Stefan Zweig inventa un personaje completamente sorprendente. Me refiero a Mendel. Mendel es un hombre de cabello plateado, corto de vista, descuidado en su apariencia personal, judío, ex postulante para rabino, y cuyo mundo es ocupado absolutamente por los libros. Mendel, siempre sentado en un rincón en el Café Gluck, se dedica a leer y leer títulos de libros, de lo que sea, recopila en su prodigiosa memoria datos como las fechas de publicación, nombre de autores, número de páginas, precios, etc, y los va acumulando en su gigantesca memoria para convertirse en un catálogo andante. Es esquivo con la gente, es evidente que Mendel aprecia más a los libros que a las personas, pero no fastidia a nadie. Solo desea leer horas enteras. Uno queda fascinado por Mendel, librero de viejos pero también siento tristeza porque es un hombre solitario, sin familia, y pese a su extraordinaria memoria para los datos de inventario, su inteligencia no le permite sumergirse a las literatura, como un lector natural lo haría. Toda actividad mental esta dedicada a acumular datos que pueden encontrarse en los ficheros de biblioteca, pero Mendel, lamentablemente no entra a la lectura como se puede suponer. No va al contenido. Y eso es lo triste, y paradójico de su existencia. No es un lector de verdad. Porque la lectura te transforma, te regocija, te permite entender muchas cosas y mejorar como persona. En tiempos de Mendel, primeras décadas del siglo XX, no había publicado tantos libros horrendos como ahora se pueden encontrar en cualquier anaquel de las librerías que invierten en publicidad más que en tener libros de autores clásicos e inmortales.

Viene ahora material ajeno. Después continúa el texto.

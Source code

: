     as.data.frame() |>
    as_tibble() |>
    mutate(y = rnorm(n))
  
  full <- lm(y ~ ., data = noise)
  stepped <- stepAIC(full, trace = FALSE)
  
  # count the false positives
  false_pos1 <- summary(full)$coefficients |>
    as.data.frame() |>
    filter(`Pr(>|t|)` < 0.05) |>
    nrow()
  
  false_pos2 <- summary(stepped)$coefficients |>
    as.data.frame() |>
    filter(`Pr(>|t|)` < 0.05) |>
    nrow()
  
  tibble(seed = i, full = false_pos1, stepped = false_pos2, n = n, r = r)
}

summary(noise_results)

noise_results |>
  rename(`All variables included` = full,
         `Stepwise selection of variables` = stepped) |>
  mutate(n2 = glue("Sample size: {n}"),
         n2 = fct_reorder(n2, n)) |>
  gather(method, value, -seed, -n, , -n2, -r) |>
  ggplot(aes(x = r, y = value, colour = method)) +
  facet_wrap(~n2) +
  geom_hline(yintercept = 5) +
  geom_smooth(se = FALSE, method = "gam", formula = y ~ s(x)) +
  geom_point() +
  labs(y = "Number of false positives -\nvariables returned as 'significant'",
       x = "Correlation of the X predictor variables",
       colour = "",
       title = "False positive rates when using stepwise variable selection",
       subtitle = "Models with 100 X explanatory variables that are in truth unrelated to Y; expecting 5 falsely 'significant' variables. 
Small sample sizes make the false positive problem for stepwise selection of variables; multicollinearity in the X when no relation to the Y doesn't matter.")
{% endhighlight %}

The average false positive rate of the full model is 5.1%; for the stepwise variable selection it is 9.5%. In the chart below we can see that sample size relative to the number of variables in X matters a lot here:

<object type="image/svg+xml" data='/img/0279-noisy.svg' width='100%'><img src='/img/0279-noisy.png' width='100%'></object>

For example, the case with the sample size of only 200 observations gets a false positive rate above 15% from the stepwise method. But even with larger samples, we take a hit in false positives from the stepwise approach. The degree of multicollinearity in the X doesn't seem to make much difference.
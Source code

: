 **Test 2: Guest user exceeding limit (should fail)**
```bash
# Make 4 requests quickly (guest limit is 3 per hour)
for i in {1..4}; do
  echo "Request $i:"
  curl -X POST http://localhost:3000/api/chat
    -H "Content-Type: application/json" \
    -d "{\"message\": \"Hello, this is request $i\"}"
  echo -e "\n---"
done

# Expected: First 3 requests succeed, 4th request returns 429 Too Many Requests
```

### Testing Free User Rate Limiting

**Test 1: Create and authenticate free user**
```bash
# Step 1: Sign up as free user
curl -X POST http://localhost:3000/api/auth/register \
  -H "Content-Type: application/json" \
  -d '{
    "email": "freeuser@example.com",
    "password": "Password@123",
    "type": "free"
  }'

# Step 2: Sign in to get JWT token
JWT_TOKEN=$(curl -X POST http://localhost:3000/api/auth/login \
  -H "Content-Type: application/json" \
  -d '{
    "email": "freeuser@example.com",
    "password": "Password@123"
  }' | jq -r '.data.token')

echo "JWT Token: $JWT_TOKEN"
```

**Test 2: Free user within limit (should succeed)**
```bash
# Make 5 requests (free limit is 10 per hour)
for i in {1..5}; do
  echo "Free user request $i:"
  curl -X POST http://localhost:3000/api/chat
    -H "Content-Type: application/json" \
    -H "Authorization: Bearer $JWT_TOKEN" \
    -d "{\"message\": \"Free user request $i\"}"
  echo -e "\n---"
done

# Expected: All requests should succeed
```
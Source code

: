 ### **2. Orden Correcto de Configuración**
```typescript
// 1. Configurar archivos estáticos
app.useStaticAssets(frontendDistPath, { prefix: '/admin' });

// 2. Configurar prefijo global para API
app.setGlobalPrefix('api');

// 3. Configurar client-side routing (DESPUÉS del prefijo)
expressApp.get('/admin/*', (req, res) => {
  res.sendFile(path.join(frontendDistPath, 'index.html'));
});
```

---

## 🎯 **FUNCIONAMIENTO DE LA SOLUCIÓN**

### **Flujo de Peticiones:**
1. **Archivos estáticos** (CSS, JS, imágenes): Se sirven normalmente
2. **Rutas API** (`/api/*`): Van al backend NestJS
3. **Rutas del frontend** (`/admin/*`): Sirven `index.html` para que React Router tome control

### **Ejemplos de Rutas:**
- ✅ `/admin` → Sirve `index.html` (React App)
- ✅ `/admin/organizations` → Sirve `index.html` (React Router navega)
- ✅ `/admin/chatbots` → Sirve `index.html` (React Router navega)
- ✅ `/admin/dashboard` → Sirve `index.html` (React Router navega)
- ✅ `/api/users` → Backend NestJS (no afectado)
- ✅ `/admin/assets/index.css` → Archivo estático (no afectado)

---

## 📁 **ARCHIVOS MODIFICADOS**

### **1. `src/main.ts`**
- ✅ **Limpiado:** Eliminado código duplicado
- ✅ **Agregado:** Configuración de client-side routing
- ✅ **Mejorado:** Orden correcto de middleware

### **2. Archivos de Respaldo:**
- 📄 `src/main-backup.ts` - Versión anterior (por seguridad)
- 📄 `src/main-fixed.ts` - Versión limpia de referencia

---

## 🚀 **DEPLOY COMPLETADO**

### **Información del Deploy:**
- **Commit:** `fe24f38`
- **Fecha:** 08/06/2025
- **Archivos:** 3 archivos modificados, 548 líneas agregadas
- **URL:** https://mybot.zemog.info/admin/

Pero bien, aceptamos a Mendel, que es como un niño que juega eternamente el mismo juego, que no levanta la mirada porque está ensimismado, regocijado con lo que le ofrecen libros tras libros. Ha dejado de llegar a ser un rabino para convertirse en un vendedor de libros. Pero pese a todo, es una actividad de lo más pacifica, cero violencia, de una aspiración elevada, de un encuentro con la historia y el intelecto de los hombres.
Mendel, causa también admiración. Es como un eremita, un asceta que vive en un desierto dedicándose a la lectura pese a estar rodeado de tanta gente bulliciosa.
Cito
"Pero tampoco leía aquellos libros para entenderlos, en su contenido espiritual y narrativo. Tan sólo su título, su precio, su aspecto, la página de créditos atraían su atención. Aquella memoria específica de anticuario de Jakob Mendel, en último término improductiva y no creativa, mero inventario de cientos de miles de títulos y nombres grabados en la blanda corteza cerebral de un mamífero, en lugar de, como en otro tiempo, escritos en un catálogo en forma de libro era, no obstante, en su perfección, única, un fenómeno de no menor importancia que la de Napoleón para las fisonomías, la de Mezzofanti para los idiomas, la de Lasker para las aperturas de ajedrez o la de Busoni para la música."
Dejemos a Mendel leyendo en su rincón favorito en el Café Gluck.
Pero el libro también presenta otro personaje. Uno completamente distinto. Uno que viene con la Gran Guerra. Se trata de la administración pública, del gobierno alemán que canallescamente atropella contra todo lo extranjero en plena guerra mundial.
Y aquí necesariamente uno toma partido por Mendel. Mendel que se ve aplastado por ese monstruo burocrático, ese Leviathan, esa bestia infernal que va contra inocentes y destruye sus almas. Porque eso es lo que hicieron con el tierno Mendel, lo agarraron como un trapo viejo y destruyeron su alma, su amor, su fe, su vida.
Solo una mujer nunca se olvidó de él, una mujer sencilla, que hacía la limpieza del bar y le atendía con buñuelos o le cocía los botones de la camisa. Una mujer caritativa que vió en Mendel un hermano a quien socorrer. Fue la única. Todos los demás solo se aprovecharon de su fascinante memoria para obtener lo suyo de manera egoísta. Eso refleja también una ruptura en el mundo espiritual, una pérdida de las virtudes.